Tuesday, March 21, 2023

Telling Your Truth--March 22, 2023

Telling Your Truth--March 22, 2023

"They brought to the Pharisees the man who had formerly been blind. Now it was a sabbath day when Jesus made the mud and opened his eyes. Then the Pharisees also began to ask him how he had received his sight.  He said to them, 'He put mud on my eyes.  Then I washed, and now I see'." [John 9:13-15]

The old line goes, "Evangelism is one beggar telling another where to find bread." 

I've always loved that way of putting it, because it reminds me that my job is not to have all the answers or think it's my job to dole out heavenly goodies.  I am a recipient of God's good gifts, and the most I can do is to tell others where I have found them being given away.  

And that truth is both humbling and freeing.  It's humbling, on the one hand, because it means acknowledging that I don't have all the answers and am not in control; and it is freeing because it means realizing I don't have to have them all or be in control.  I can just tell the truth I know about the grace I have been given.

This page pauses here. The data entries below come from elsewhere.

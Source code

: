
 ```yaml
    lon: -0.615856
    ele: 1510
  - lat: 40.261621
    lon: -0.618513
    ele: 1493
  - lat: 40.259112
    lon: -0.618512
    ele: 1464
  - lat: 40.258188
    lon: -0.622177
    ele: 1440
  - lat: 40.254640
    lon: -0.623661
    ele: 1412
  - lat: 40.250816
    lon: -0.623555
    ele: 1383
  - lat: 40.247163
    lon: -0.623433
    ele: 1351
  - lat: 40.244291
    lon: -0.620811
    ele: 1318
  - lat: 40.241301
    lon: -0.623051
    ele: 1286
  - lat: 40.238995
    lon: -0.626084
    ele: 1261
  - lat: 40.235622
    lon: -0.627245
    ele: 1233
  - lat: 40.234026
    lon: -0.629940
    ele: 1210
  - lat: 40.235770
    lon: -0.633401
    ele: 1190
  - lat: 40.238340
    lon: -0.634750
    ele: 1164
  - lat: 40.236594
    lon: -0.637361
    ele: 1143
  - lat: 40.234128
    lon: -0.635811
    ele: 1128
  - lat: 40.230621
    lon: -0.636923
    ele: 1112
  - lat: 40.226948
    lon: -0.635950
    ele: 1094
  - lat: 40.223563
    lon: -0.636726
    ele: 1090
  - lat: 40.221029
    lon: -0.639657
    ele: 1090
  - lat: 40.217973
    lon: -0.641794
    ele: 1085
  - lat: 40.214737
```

One of the things I love about the man in this story from John 9 is that he doesn't have anything to prove to anybody, and he doesn't need to make anybody think he's got it all figured out.  He doesn't know what Jesus looks like [at this point in the story].  He doesn't know how soil and spit produced sight.  He's not an expert on whether it is, or is not, a violation of the sabbath commandment to restore someone's eyesight on the day of rest.  And he doesn't know what else to say about Jesus other than that he must be a prophet.

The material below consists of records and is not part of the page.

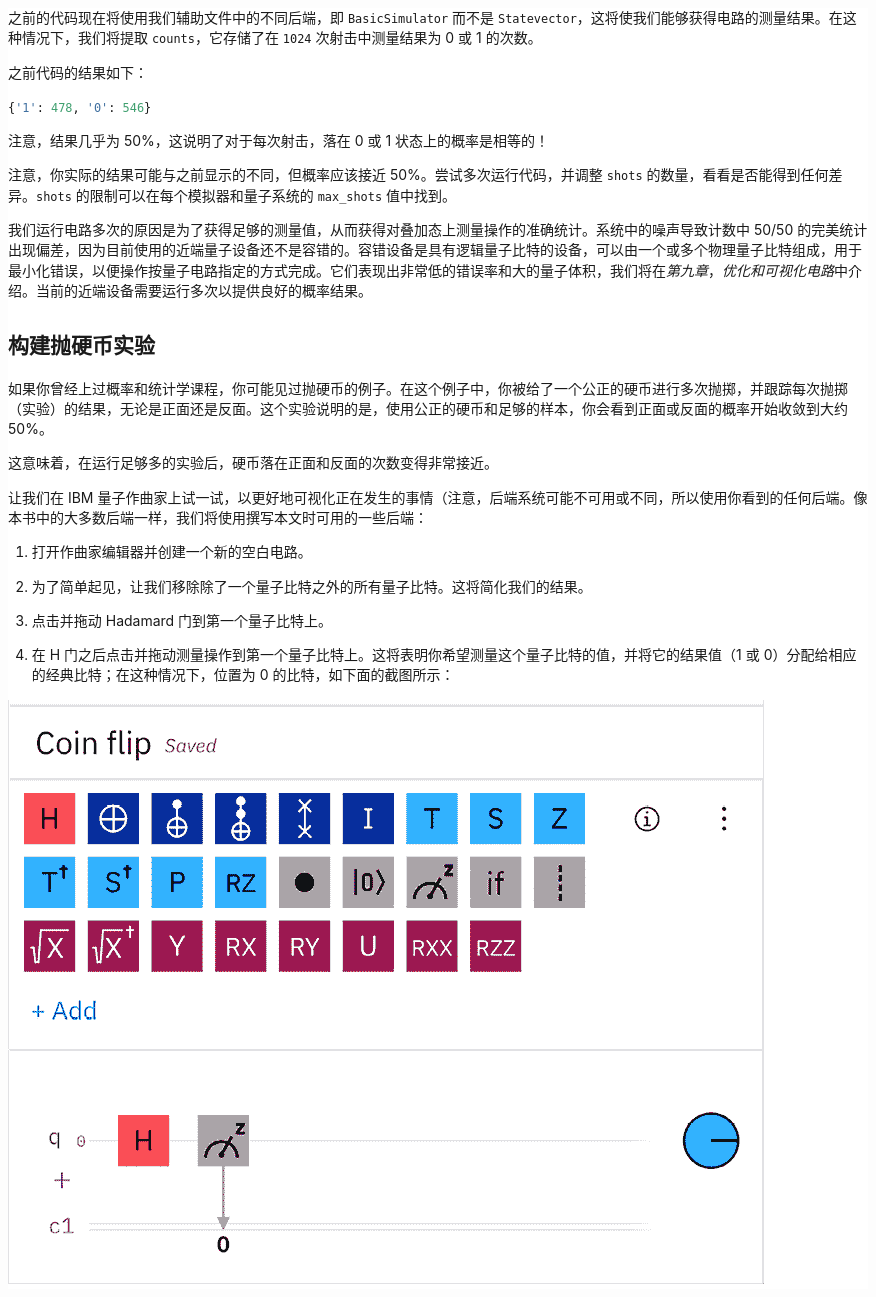 之前的代码现在将使用我们辅助文件中的不同后端，即 `BasicSimulator` 而不是 `Statevector`，这将使我们能够获得电路的测量结果。在这种情况下，我们将提取 `counts`，它存储了在 `1024` 次射击中测量结果为 0 或 1 的次数。

之前代码的结果如下：

```py
{'1': 478, '0': 546} 
```

注意，结果几乎为 50%，这说明了对于每次射击，落在 0 或 1 状态上的概率是相等的！

注意，你实际的结果可能与之前显示的不同，但概率应该接近 50%。尝试多次运行代码，并调整 `shots` 的数量，看看是否能得到任何差异。`shots` 的限制可以在每个模拟器和量子系统的 `max_shots` 值中找到。

我们运行电路多次的原因是为了获得足够的测量值，从而获得对叠加态上测量操作的准确统计。系统中的噪声导致计数中 50/50 的完美统计出现偏差，因为目前使用的近端量子设备还不是容错的。容错设备是具有逻辑量子比特的设备，可以由一个或多个物理量子比特组成，用于最小化错误，以便操作按量子电路指定的方式完成。它们表现出非常低的错误率和大的量子体积，我们将在*第九章*，*优化和可视化电路*中介绍。当前的近端设备需要运行多次以提供良好的概率结果。

## 构建抛硬币实验

如果你曾经上过概率和统计学课程，你可能见过抛硬币的例子。在这个例子中，你被给了一个公正的硬币进行多次抛掷，并跟踪每次抛掷（实验）的结果，无论是正面还是反面。这个实验说明的是，使用公正的硬币和足够的样本，你会看到正面或反面的概率开始收敛到大约 50%。

这意味着，在运行足够多的实验后，硬币落在正面和反面的次数变得非常接近。

让我们在 IBM 量子作曲家上试一试，以更好地可视化正在发生的事情（注意，后端系统可能不可用或不同，所以使用你看到的任何后端。像本书中的大多数后端一样，我们将使用撰写本文时可用的一些后端：

1.  打开作曲家编辑器并创建一个新的空白电路。

1.  为了简单起见，让我们移除除了一个量子比特之外的所有量子比特。这将简化我们的结果。

1.  点击并拖动 Hadamard 门到第一个量子比特上。

1.  在 H 门之后点击并拖动测量操作到第一个量子比特上。这将表明你希望测量这个量子比特的值，并将它的结果值（1 或 0）分配给相应的经典比特；在这种情况下，位置为 0 的比特，如下面的截图所示：

![包含电路图的图片 自动生成描述](img/B18420_04_09.png)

But for all that this man doesn't know, he is neither ashamed nor apologetic.  He is comfortable enough in his own skin to say, "Here's what I don't know, and then here's what I do know: Jesus put mud on my eyes, I washed, and now I can see."  He doesn't have to pretend he understands how it worked.  But he doesn't have to hide what he has experienced just because he only has his own experience to share.  The man tells the truth he has to share--"Now I see"--even if he can't explain the miracle or dissect the divinity of the one who worked it.   But once he has shared what he can speak to, he doesn't need to silence anybody else [even though the Respectable Religious Leaders will do that to him], and he doesn't need to weaponize his words against others, either.  Neither does he start a crusade telling other people living with blindness that they must have done something wrong because their experience doesn't match up with his.  The man can speak to what he knows and leave it there--this isn't a contest or a battle or a war.

There is something we can learn from this man's way of telling his story without turning it into a culture war.  All too often, modern day Respectable Religious Folk still talk about sharing what we have come to trust about God like it's a "battle for the truth" or a "war against the people who have it wrong," when the man healed by Jesus doesn't fall for that kind of thinking.  He can tell the truth he knows without arrogance [like he's got everything figured out] and without fear [because he doesn't have to pretend to have all the answers].  I wonder what it would look like for us to hold onto both of those day by day.  We don't have to pretend we are Bible experts, professional theologians, or perfect peaches in order to tell people what we have received from God in Christ.  We can say, confidently and graciously, how we have come to know love beyond earning and grace beyond calculating.  We can talk about how Christ's presence in our lives gives hope and direction.  We can tell others about the fullness that surrounds us in the community of Jesus' followers, who share joys and sorrows and ordinary times along the way with us.  And we can do all of that without having to get up on any high horses as if we're the only ones with anything to say, or that everybody else who says anything different is wrong.  We can tell the truth we know without getting defensive, because we're really just beggars telling other beggars where we've found bread.

What would it look like if we started there today?  What difference could it make for someone around us if we were willing to share what Jesus has meant to us--without having to make it into a battle or a war of words?  What might happen in this day if all you have to worry yourself about was telling the truth you have to share, and nothing more?

Lord Jesus, free us and humble us to be able to share what you have done for us without thinking we have to have all the answers.